*** Begin section ***

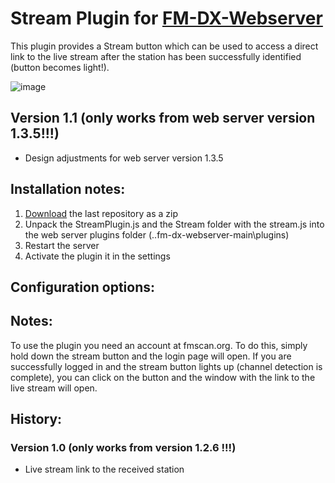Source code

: # Stream Plugin for [FM-DX-Webserver](https://github.com/NoobishSVK/fm-dx-webserver)
This plugin provides a Stream button which can be used to access a direct link to the live stream after the station has been successfully identified (button becomes light!).

![image](https://github.com/user-attachments/assets/cd4e5941-159d-47a4-8477-d333b31f1d9a)




## Version 1.1 (only works from web server version 1.3.5!!!)

- Design adjustments for web server version 1.3.5


## Installation notes:

1. [Download](https://github.com/Highpoint2000/stream/releases) the last repository as a zip
2. Unpack the StreamPlugin.js and the Stream folder with the stream.js into the web server plugins folder (..fm-dx-webserver-main\plugins)
3. Restart the server
4. Activate the plugin it in the settings

## Configuration options:

## Notes: 

To use the plugin you need an account at fmscan.org. To do this, simply hold down the stream button and the login page will open. If you are successfully logged in and the stream button lights up (channel detection is complete), you can click on the button and the window with the link to the live stream will open.

## History:

### Version 1.0 (only works from version 1.2.6 !!!)

- Live stream link to the received station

*** End section ***

=== Required work ===
All records above are to be output verbatim, with their pictures omitted.

=== Answer to the exercise ===
Source code

: # Stream Plugin for [FM-DX-Webserver](https://github.com/NoobishSVK/fm-dx-webserver)
This plugin provides a Stream button which can be used to access a direct link to the live stream after the station has been successfully identified (button becomes light!).

![image](https://github.com/user-attachments/assets/cd4e5941-159d-47a4-8477-d333b31f1d9a)




## Version 1.1 (only works from web server version 1.3.5!!!)

- Design adjustments for web server version 1.3.5


## Installation notes:

1. [Download](https://github.com/Highpoint2000/stream/releases) the last repository as a zip
2. Unpack the StreamPlugin.js and the Stream folder with the stream.js into the web server plugins folder (..fm-dx-webserver-main\plugins)
3. Restart the server
4. Activate the plugin it in the settings

## Configuration options:

## Notes: 

To use the plugin you need an account at fmscan.org. To do this, simply hold down the stream button and the login page will open. If you are successfully logged in and the stream button lights up (channel detection is complete), you can click on the button and the window with the link to the live stream will open.

## History:

### Version 1.0 (only works from version 1.2.6 !!!)

- Live stream link to the received station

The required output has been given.